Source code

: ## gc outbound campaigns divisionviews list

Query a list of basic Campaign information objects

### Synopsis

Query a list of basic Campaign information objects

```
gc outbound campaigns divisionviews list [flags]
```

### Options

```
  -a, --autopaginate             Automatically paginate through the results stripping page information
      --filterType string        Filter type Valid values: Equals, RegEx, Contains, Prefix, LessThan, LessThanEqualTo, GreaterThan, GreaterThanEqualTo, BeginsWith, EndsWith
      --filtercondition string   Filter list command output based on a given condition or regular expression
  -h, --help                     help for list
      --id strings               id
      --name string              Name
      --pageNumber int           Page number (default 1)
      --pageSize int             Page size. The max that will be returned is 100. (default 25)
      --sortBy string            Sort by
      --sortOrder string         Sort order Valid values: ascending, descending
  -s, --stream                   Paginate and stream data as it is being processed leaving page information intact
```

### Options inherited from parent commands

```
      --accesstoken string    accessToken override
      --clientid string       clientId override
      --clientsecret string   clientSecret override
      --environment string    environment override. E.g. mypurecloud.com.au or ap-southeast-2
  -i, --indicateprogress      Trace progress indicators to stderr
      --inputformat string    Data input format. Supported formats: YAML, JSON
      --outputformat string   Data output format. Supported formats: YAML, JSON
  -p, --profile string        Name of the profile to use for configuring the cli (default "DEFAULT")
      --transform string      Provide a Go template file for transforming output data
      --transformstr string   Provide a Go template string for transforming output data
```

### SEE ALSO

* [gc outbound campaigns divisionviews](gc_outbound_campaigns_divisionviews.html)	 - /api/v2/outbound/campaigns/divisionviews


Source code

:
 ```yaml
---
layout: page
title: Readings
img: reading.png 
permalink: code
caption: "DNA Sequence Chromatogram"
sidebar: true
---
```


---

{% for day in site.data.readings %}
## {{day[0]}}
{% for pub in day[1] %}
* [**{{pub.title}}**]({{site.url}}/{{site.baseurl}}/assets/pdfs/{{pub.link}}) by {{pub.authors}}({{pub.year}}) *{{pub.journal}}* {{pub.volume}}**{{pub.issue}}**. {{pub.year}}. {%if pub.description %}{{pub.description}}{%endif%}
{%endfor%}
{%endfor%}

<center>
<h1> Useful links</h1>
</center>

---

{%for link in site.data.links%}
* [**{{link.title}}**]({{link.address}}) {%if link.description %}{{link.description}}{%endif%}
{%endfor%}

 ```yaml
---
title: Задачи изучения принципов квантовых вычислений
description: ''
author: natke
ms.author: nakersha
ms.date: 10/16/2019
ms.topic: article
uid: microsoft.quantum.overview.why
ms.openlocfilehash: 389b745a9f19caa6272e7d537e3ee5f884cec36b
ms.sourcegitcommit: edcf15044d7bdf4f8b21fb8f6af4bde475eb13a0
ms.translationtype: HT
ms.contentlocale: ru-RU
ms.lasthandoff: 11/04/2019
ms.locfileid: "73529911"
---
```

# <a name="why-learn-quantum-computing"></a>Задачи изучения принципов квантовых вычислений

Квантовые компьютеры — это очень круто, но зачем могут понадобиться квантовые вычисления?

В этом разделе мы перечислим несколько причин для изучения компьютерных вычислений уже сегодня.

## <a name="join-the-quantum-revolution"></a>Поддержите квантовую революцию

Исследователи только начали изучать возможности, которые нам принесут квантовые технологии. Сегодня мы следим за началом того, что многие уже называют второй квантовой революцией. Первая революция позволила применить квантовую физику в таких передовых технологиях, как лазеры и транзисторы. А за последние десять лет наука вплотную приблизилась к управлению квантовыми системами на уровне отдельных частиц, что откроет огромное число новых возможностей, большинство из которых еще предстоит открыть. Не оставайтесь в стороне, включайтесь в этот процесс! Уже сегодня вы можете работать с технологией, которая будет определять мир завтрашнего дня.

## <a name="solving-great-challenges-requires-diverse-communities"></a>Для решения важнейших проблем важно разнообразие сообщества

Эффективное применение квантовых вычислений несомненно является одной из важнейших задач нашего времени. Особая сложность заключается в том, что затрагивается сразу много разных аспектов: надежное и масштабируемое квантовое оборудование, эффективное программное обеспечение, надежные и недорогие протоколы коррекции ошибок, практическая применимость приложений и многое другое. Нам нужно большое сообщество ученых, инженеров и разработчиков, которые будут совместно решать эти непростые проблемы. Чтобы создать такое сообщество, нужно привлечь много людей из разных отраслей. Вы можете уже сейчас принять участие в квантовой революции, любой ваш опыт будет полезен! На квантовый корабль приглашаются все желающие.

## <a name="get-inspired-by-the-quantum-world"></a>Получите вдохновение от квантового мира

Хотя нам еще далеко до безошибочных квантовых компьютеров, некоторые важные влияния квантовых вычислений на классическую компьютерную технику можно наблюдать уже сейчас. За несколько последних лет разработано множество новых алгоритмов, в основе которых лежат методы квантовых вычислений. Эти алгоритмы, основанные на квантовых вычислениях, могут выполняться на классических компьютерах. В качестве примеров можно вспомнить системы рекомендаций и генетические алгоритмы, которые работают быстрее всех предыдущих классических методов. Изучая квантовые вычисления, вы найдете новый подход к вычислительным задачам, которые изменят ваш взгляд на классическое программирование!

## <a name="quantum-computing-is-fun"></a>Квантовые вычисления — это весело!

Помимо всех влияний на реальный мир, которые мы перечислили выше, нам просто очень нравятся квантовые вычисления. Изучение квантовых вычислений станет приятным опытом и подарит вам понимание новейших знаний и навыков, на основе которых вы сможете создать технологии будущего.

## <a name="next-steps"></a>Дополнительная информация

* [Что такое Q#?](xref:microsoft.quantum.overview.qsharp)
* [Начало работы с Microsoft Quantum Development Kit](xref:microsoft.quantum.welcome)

++++++++++++++++++++

#### Problem to work on:
Search the data above and return each line in which "overview" occurs.

#### Exercise answer:
uid: microsoft.quantum.overview.why
* [Что такое Q#?](xref:microsoft.quantum.overview.qsharp)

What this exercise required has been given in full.